A equipa analisou a contribuição das duas principais comunidades de “produtores primários” da Ria de Aveiro e de outros estuários com marés: as microalgas que vivem na água (”fitoplâncton”) e as que vivem na superfície dos sedimentos da zona de entre-marés (”microfitobentos”). “Os produtores primários são os organismos, como algumas bactérias, as algas e as plantas terrestres, que são capazes de realizar a fotossíntese”, explica o biólogo João Serôdio que, a par de Silja Frankenbach, João Ezequiel, Sandra Plecha, Leandro Vaz, João Miguel Dias e Nuno Vaz, assina o trabalho.
Assim, este estudo quantificou o carbono fixado pela atividade fotossintética das duas comunidades, “mas há outras que também contribuem para o balanço global do ecossistema, como macroalgas, ervas marinhas e plantas de sapal”. “O total de carbono removido naturalmente na Ria de Aveiro será assim certamente superior ao estimado neste estudo”, considera João Serôdio.

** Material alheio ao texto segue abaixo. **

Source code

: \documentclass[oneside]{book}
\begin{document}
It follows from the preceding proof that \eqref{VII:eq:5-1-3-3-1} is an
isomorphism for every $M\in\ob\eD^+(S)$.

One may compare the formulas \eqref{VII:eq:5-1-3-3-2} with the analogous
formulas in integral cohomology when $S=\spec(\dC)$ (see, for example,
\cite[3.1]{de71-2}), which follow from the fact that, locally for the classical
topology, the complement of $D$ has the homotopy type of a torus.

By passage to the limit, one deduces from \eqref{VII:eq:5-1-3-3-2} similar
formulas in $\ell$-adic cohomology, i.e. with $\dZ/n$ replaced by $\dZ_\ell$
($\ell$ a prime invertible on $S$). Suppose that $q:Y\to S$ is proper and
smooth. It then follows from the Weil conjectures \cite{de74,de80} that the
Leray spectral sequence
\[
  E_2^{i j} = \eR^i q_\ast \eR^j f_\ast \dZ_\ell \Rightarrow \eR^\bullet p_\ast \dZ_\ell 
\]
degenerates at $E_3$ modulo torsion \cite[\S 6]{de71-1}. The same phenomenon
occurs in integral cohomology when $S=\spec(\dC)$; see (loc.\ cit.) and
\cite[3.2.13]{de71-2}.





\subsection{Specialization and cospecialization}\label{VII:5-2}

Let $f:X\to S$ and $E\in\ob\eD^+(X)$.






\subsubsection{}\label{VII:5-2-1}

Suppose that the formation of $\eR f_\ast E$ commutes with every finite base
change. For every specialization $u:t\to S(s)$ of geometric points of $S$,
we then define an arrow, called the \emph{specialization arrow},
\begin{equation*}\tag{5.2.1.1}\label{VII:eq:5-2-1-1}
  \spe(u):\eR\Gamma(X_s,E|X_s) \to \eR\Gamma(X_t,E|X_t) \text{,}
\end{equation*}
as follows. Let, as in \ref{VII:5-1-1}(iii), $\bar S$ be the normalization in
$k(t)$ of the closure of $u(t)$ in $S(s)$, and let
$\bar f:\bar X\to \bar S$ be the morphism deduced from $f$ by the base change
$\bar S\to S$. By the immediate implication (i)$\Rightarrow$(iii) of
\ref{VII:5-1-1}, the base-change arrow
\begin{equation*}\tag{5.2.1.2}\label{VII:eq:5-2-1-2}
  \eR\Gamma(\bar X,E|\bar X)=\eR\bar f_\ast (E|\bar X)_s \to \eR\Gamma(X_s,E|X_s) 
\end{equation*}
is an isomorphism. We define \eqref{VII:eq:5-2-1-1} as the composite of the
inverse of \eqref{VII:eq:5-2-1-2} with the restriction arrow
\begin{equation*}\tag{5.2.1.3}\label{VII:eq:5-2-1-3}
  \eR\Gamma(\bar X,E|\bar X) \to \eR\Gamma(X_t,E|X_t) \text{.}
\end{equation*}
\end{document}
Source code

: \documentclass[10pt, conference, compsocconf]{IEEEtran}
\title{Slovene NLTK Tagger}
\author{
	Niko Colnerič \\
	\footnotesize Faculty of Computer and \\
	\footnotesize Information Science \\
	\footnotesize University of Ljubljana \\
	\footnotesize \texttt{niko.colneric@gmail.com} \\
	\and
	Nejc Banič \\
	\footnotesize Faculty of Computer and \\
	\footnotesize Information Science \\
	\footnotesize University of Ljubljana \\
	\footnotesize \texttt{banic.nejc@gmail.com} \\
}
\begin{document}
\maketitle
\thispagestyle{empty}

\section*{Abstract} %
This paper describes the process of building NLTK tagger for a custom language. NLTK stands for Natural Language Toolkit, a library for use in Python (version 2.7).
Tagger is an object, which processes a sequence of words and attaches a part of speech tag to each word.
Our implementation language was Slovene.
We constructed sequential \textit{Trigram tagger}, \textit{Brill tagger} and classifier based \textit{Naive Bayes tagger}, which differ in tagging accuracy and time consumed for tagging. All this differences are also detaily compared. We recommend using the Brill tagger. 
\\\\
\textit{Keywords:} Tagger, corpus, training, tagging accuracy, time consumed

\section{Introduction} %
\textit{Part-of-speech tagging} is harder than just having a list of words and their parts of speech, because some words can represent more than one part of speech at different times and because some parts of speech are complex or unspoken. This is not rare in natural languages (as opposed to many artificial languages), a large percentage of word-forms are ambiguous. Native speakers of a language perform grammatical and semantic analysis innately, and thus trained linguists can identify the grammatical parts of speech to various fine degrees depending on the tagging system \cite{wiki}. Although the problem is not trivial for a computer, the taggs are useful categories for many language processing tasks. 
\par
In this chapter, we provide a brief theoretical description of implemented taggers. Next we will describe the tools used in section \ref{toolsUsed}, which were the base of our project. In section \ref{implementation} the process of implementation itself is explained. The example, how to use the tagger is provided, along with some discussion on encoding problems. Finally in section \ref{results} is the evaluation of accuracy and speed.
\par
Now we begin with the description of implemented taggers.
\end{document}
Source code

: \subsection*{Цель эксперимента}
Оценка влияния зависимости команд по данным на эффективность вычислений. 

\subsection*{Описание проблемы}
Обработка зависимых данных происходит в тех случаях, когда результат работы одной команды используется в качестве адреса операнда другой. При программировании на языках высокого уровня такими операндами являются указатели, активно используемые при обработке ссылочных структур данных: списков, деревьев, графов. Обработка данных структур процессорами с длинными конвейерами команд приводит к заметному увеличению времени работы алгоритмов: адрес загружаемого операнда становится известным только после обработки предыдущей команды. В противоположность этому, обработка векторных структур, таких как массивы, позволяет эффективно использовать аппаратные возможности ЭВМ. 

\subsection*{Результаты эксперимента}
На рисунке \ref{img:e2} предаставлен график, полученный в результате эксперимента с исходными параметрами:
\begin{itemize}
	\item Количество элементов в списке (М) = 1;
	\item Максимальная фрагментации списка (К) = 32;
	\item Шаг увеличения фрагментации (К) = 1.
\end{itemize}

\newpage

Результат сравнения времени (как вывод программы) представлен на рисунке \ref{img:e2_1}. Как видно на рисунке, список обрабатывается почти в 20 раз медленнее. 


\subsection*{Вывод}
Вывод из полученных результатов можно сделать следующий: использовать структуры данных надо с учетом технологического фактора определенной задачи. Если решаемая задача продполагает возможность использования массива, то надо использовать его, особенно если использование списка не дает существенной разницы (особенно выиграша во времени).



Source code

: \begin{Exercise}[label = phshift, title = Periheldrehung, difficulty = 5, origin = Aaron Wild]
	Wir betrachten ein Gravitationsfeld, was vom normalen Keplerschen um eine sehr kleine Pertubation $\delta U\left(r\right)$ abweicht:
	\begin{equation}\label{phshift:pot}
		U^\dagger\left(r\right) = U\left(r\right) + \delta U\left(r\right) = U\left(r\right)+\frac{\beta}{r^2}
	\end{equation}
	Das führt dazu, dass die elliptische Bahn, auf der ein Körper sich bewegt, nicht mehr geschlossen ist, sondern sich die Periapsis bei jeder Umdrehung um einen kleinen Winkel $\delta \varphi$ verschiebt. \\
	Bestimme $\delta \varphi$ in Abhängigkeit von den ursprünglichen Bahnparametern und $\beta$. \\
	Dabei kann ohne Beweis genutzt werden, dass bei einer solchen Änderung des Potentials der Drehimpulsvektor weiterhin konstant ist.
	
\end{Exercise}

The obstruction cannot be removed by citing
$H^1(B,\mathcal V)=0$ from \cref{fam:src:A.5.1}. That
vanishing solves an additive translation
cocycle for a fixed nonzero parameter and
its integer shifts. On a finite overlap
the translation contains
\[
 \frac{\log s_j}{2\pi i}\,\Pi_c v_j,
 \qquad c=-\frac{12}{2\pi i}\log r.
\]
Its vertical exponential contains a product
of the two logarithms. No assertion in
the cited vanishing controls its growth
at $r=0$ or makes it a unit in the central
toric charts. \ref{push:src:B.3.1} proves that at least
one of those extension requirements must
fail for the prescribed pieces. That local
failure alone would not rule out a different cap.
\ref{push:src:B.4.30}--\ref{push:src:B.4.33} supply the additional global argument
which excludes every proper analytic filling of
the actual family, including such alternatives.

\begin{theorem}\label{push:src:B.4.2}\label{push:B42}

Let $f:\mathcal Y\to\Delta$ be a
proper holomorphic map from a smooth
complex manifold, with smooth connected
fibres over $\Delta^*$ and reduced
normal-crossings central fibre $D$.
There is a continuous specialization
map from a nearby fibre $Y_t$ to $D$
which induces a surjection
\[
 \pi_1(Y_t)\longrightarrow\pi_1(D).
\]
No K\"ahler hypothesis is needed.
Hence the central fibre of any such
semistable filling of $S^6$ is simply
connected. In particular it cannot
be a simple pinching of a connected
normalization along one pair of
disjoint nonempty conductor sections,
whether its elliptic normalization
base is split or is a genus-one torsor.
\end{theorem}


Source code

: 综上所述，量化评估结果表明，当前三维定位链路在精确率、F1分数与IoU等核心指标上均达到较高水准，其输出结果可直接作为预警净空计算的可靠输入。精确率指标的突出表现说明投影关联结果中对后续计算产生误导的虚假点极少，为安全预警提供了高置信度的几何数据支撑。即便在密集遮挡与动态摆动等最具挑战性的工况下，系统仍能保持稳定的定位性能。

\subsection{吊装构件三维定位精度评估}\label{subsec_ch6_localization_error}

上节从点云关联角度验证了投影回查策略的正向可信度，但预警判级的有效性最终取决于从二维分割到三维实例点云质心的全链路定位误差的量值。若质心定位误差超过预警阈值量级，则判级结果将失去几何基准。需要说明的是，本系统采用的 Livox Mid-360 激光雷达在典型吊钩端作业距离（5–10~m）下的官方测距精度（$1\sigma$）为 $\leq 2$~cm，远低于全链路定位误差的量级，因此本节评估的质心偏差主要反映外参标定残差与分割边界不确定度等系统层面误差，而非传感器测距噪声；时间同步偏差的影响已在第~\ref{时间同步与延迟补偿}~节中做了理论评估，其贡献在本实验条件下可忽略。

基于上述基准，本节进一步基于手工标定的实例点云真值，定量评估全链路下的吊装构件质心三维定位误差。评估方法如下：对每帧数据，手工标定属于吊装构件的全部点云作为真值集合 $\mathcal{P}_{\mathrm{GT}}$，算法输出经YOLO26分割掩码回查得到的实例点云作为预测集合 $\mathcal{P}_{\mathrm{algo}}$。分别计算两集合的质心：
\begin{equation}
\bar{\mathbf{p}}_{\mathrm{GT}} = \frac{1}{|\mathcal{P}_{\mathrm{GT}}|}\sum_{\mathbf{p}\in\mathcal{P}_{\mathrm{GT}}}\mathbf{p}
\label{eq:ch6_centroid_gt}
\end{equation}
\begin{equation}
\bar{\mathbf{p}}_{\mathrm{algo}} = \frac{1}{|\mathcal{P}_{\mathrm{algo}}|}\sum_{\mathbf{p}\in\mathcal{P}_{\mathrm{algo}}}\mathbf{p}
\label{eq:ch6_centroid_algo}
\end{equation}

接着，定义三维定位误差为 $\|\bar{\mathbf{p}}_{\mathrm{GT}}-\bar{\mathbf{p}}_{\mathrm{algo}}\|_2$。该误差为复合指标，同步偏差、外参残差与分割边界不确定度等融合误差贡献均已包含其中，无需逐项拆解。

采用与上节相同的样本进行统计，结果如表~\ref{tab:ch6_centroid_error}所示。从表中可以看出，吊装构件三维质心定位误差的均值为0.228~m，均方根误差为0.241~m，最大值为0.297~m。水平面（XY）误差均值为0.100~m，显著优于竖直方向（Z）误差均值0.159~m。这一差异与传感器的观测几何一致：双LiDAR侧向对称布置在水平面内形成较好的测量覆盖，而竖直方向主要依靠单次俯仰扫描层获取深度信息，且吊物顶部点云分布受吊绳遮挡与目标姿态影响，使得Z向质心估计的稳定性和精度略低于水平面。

A captura de carbono por estes organismos, explica o biólogo, “está associada ao processo fotossintético, o processo bioquímico mais importante para a vida na Terra, do qual depende a esmagadora maioria dos seres vivos, incluindo os humanos”. É através da fotossíntese que esses organismos usam “carbono da atmosfera (ou dissolvido na água) para ‘fabricar’ nova matéria orgânica e assim suportar todo o ecossistema”.
O estudo agora divulgado é o resultado de campanhas de campo, realizadas no âmbito do projeto BioChangeR, e que resultou da colaboração de investigadores dos Departamentos de Biologia e Física da Universidade de Aveiro e do Instituto Superior Técnico.
Em linha com outros estuários portugueses
Os resultados alcançados pelo grupo de investigação de Aveiro, aliás, estão em linha com os encontrados para outros ecossistemas estuarinos, indicam também os investigadores. Nesse sentido, a Ria de Aveiro não difere muito de outras zonas como o Estuário do Tejo ou a Ria Formosa.
“O que este estudo teve de novo foi a monitorização em paralelo, em vários locais da Ria de Aveiro e com uma grande resolução temporal, da atividade fotossintética destas duas comunidades”, explica João Serôdio. Isso permitiu aos biólogos “descobrir que as zonas de sedimentos entre-marés, muitas vezes ignoradas ou consideradas pouco interessantes, são neste ecossistema as mais importantes em termos de fixação de carbono”.
“Apesar das elevadas taxas de fixação de carbono que ocorrem naturalmente na Ria de Aveiro, estimada no nosso estudo em 12.400 toneladas de carbono por ano, cada um de nós emite, em média, e considerando apenas a queima de combustíveis fósseis, 1,3 toneladas de carbono por ano”, aponta também o biólogo. “O carbono removido pela totalidade dos produtores primários da água e sedimentos da Ria de Aveiro inteira mal chegará para compensar o carbono emitido por 10.000 aveirenses”, avisa.